The localization performance was evaluated from several points of views using popular face datasets such as Bosphorus [14], BioID [15]. Our method is compared to the state-of-the-art of technologies reported in [16]. The experiments were performed on an Intel Core(TM)2 Quad CPU Q8400 2.66 GHz with C ++.

6.1 Performance Evaluation

Our localization method is compared to that of STASM V.4 [17] and that of 3-Level IMoFA [16]. We used 200 and 500 labeled and unlabeled samples for the semi-supervised learning of local detectors of our method, respectively. 500 samples from Bosphorus are used for testing. The comparison results are given in Table 1. Our method shows better performance in average localization accuracies and mean errors than 3-Level IMoFA and STASM V.4.

Table 1. The localization accuracies of our method compared to those of STASM V.4 and 3-Level IMoFA using Bosphrus. Facial feature points: OEC (Outer eye corners), IEC (Inner eye corners), NT (Nose tip), MC (Mouth corners), OE (Outer eyebrows), IE (Inner eyebrows), PC (Pupil centers), NS (Nose saddles), and LOM (Lip center of mouth).

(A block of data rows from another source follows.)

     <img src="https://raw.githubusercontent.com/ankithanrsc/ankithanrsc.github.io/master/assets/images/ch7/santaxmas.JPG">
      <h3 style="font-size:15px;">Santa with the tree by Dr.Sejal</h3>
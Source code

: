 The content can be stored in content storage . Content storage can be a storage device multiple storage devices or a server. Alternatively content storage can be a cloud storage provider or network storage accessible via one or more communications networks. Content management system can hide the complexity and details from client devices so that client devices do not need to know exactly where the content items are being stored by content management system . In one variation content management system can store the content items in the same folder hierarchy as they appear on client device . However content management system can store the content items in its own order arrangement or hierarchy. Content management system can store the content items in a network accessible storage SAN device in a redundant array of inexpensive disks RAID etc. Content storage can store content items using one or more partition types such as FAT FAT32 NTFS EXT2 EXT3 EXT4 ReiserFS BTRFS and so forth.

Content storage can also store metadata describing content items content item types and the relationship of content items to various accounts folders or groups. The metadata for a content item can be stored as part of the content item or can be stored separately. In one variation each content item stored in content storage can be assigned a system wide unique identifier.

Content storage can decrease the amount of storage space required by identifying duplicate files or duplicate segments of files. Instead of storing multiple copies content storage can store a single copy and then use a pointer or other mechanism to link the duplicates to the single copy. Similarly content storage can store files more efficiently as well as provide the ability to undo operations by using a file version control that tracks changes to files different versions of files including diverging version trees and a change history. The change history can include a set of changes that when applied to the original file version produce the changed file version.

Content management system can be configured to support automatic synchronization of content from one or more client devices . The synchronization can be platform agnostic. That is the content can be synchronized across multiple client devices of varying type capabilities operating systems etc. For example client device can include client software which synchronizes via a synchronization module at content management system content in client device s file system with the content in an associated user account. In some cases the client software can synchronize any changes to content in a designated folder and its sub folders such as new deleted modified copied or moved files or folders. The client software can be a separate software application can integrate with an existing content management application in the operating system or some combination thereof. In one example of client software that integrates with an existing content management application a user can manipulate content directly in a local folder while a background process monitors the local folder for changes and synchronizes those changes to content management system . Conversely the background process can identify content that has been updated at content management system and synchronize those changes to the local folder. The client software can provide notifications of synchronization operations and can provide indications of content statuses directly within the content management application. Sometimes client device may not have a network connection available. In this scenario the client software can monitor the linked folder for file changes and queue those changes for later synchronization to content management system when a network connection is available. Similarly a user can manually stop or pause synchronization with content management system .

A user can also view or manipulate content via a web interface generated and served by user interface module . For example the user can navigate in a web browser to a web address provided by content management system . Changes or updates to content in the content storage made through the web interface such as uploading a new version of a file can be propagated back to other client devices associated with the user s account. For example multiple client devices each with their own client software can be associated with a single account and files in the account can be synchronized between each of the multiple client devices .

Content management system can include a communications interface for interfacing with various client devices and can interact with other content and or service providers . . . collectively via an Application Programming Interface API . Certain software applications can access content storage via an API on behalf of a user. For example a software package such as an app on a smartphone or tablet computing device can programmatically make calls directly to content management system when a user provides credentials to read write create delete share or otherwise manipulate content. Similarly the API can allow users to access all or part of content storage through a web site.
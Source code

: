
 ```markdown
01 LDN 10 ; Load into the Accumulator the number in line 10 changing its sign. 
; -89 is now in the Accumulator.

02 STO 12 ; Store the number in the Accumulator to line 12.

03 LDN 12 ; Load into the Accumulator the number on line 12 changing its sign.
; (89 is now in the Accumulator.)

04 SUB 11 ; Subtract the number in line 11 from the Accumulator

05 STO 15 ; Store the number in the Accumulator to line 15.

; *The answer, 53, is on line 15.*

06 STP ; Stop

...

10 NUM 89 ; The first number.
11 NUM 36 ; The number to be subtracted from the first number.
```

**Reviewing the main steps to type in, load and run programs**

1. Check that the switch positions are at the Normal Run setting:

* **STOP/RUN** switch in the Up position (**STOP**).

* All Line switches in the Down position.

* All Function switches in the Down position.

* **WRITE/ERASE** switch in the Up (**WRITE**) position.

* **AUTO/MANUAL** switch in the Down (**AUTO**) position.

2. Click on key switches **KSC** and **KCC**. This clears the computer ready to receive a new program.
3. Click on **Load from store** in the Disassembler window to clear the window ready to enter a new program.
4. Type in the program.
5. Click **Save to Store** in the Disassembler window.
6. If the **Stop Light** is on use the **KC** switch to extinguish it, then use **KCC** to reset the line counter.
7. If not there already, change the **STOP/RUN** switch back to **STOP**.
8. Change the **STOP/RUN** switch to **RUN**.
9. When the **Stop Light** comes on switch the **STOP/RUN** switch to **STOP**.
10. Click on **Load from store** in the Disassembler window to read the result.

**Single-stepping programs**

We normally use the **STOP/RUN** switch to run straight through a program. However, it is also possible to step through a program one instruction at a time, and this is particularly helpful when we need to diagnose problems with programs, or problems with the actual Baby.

In Fig. 3, the cumulative correct localization rates of the proposed method is compared to other state-of-the art methods reported by Dibeklioglu et al. [16]. The performance of our method is comparable to other approaches [16] such as 3-Level IMoFA, Generative, Sliwiga, AAM, CLM, and BorMaN.

Fig. 3.
figure 3

Cumulative correct localization rate with respect to entire feature localization error \( m_{e} \) of our method and other state-of-the-art technologies [16] using BioID dataset

Semi-supervised learning is carried out simultaneously with testing using the unlabeled test data samples to make fair comparisons.

7 Conclusion

Most state-of-the-art face feature detectors rely on only labeled training data, and thus have much difficulty in obtaining robust performances when the variability of images hardly be predicted in prior. Instead of using a number of labeled training data, unlabeled data that can be easily gathered is employed for improving the generalization ability of feature localization. We presented an iterative algorithm for robust facial feature localization, where the H-DTR improves the localization performance of facial feature points with incremental generalization ability.